Hilde Harshagen/The Globe and Mail

Hilde Harshagen/The Globe and Mail

The Amsterdam restaurant thrived for six years until Vogelzang sold it so she could focus on her design work. In 2014, she became head of the new Food Non Food Department at the Design Academy Eindhoven, her alma mater.

According to Dr. Francesca Zampollo, the founder of the International Food Design Society and the founding editor of the International Journal of Food Design, food projects stand out in the world of conceptual design because they capture our imagination, often through social media. “Eating design thrives to be at the forefront of intuition, wonder, exploration,” she says. “It shows us how we could consume food, or new, informative, inspiring ways to think about food itself.” As restaurant spaces morph into more immersive environments and the food industry explores how to use sustainable approaches to push itself creatively, it’s possible that eating designers such as Vogelzang will eventually be as important to an establishment’s success as an accomplished chef.

Vogelzang’s cat Surimi eyes a dish of noodles accented with small porcelain sculptures meant to disrupt a diner’s sense of portion size.

Hilde Harshagen/The Globe and Mail

Vogelzang works on five or six large-scale projects a year, and many of her experiences involve participants feeding each other. “It’s a very sensitive power balance,” she says. “I was just really excited trying to understand the psychology and then trying to find a way to have strangers feed each other without it being uncomfortable.

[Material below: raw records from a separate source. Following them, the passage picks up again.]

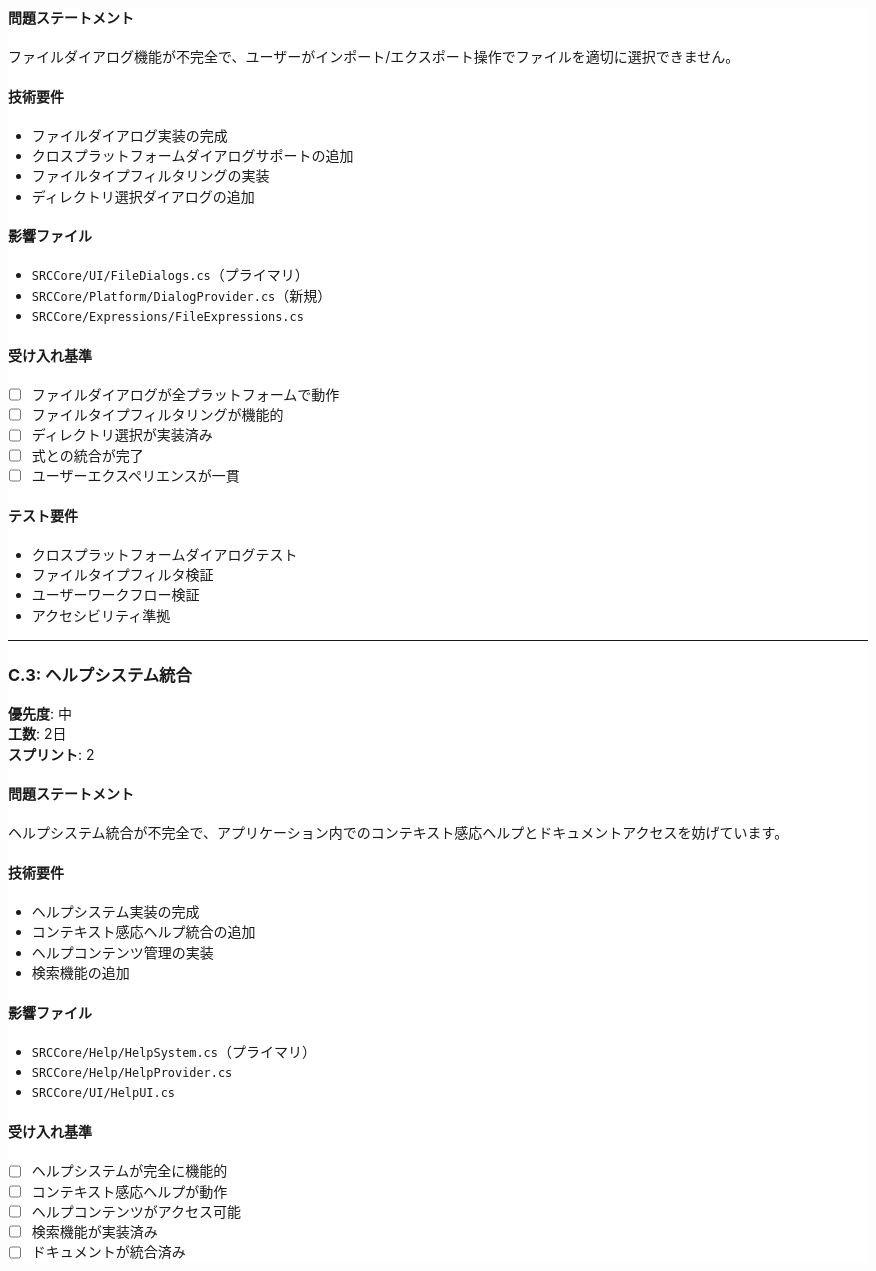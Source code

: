 #### 問題ステートメント
ファイルダイアログ機能が不完全で、ユーザーがインポート/エクスポート操作でファイルを適切に選択できません。

#### 技術要件
- ファイルダイアログ実装の完成
- クロスプラットフォームダイアログサポートの追加
- ファイルタイプフィルタリングの実装
- ディレクトリ選択ダイアログの追加

#### 影響ファイル
- `SRCCore/UI/FileDialogs.cs`（プライマリ）
- `SRCCore/Platform/DialogProvider.cs`（新規）
- `SRCCore/Expressions/FileExpressions.cs`

#### 受け入れ基準
- [ ] ファイルダイアログが全プラットフォームで動作
- [ ] ファイルタイプフィルタリングが機能的
- [ ] ディレクトリ選択が実装済み
- [ ] 式との統合が完了
- [ ] ユーザーエクスペリエンスが一貫

#### テスト要件
- クロスプラットフォームダイアログテスト
- ファイルタイプフィルタ検証
- ユーザーワークフロー検証
- アクセシビリティ準拠

---

### C.3: ヘルプシステム統合
**優先度**: 中  
**工数**: 2日  
**スプリント**: 2

#### 問題ステートメント
ヘルプシステム統合が不完全で、アプリケーション内でのコンテキスト感応ヘルプとドキュメントアクセスを妨げています。

#### 技術要件
- ヘルプシステム実装の完成
- コンテキスト感応ヘルプ統合の追加
- ヘルプコンテンツ管理の実装
- 検索機能の追加

#### 影響ファイル
- `SRCCore/Help/HelpSystem.cs`（プライマリ）
- `SRCCore/Help/HelpProvider.cs`
- `SRCCore/UI/HelpUI.cs`

#### 受け入れ基準
- [ ] ヘルプシステムが完全に機能的
- [ ] コンテキスト感応ヘルプが動作
- [ ] ヘルプコンテンツがアクセス可能
- [ ] 検索機能が実装済み
- [ ] ドキュメントが統合済み
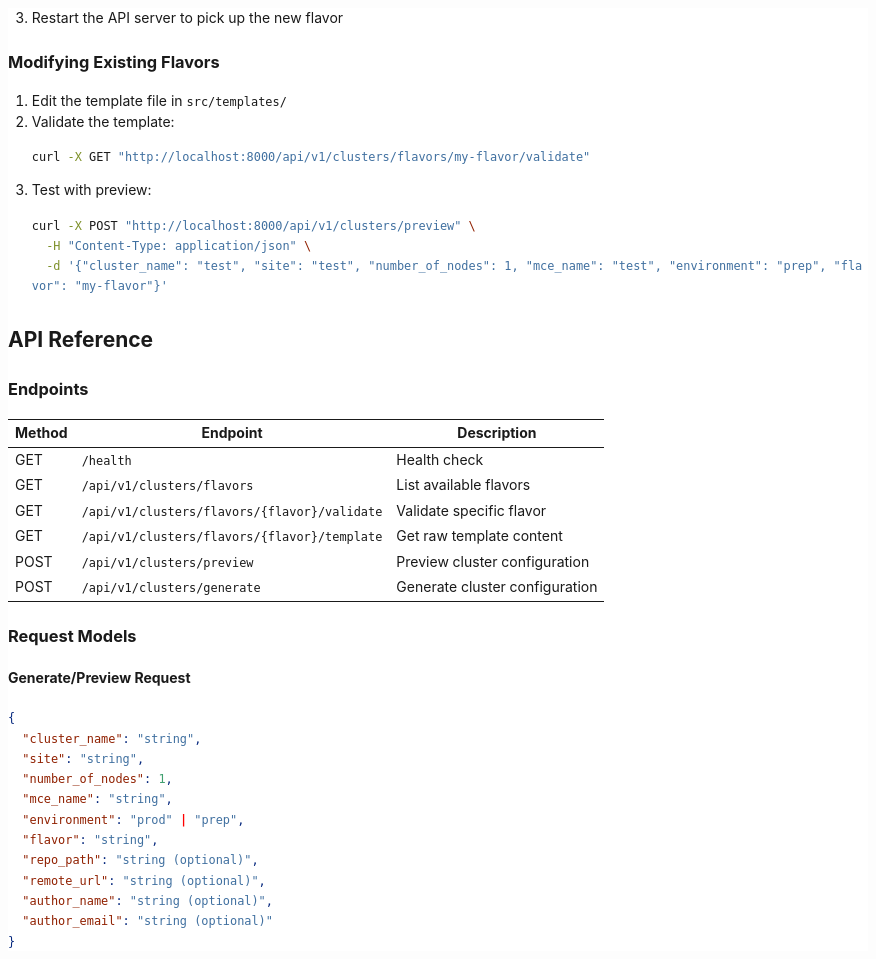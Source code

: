 3. Restart the API server to pick up the new flavor

### Modifying Existing Flavors

1. Edit the template file in `src/templates/`
2. Validate the template:
   ```bash
   curl -X GET "http://localhost:8000/api/v1/clusters/flavors/my-flavor/validate"
   ```
3. Test with preview:
   ```bash
   curl -X POST "http://localhost:8000/api/v1/clusters/preview" \
     -H "Content-Type: application/json" \
     -d '{"cluster_name": "test", "site": "test", "number_of_nodes": 1, "mce_name": "test", "environment": "prep", "flavor": "my-flavor"}'
   ```

## API Reference

### Endpoints

| Method | Endpoint | Description |
|--------|----------|-------------|
| GET | `/health` | Health check |
| GET | `/api/v1/clusters/flavors` | List available flavors |
| GET | `/api/v1/clusters/flavors/{flavor}/validate` | Validate specific flavor |
| GET | `/api/v1/clusters/flavors/{flavor}/template` | Get raw template content |
| POST | `/api/v1/clusters/preview` | Preview cluster configuration |
| POST | `/api/v1/clusters/generate` | Generate cluster configuration |

### Request Models

#### Generate/Preview Request
```json
{
  "cluster_name": "string",
  "site": "string", 
  "number_of_nodes": 1,
  "mce_name": "string",
  "environment": "prod" | "prep",
  "flavor": "string",
  "repo_path": "string (optional)",
  "remote_url": "string (optional)",
  "author_name": "string (optional)",
  "author_email": "string (optional)"
}
```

After a while, I found out that the way to do it is to make sure there is no eye contact.” Her designs often include a barrier between the feeder and the receiver, sometimes with just a hole cut out for the mouth or the hand.

Despite having no eye contact, she recognizes that an immediate bond is formed between strangers. “People are so sweet to each other. Because sometimes you see strangers just cleaning the other person’s mouth with a napkin, even though they don’t know each other,” she says. “It makes me so happy to see.”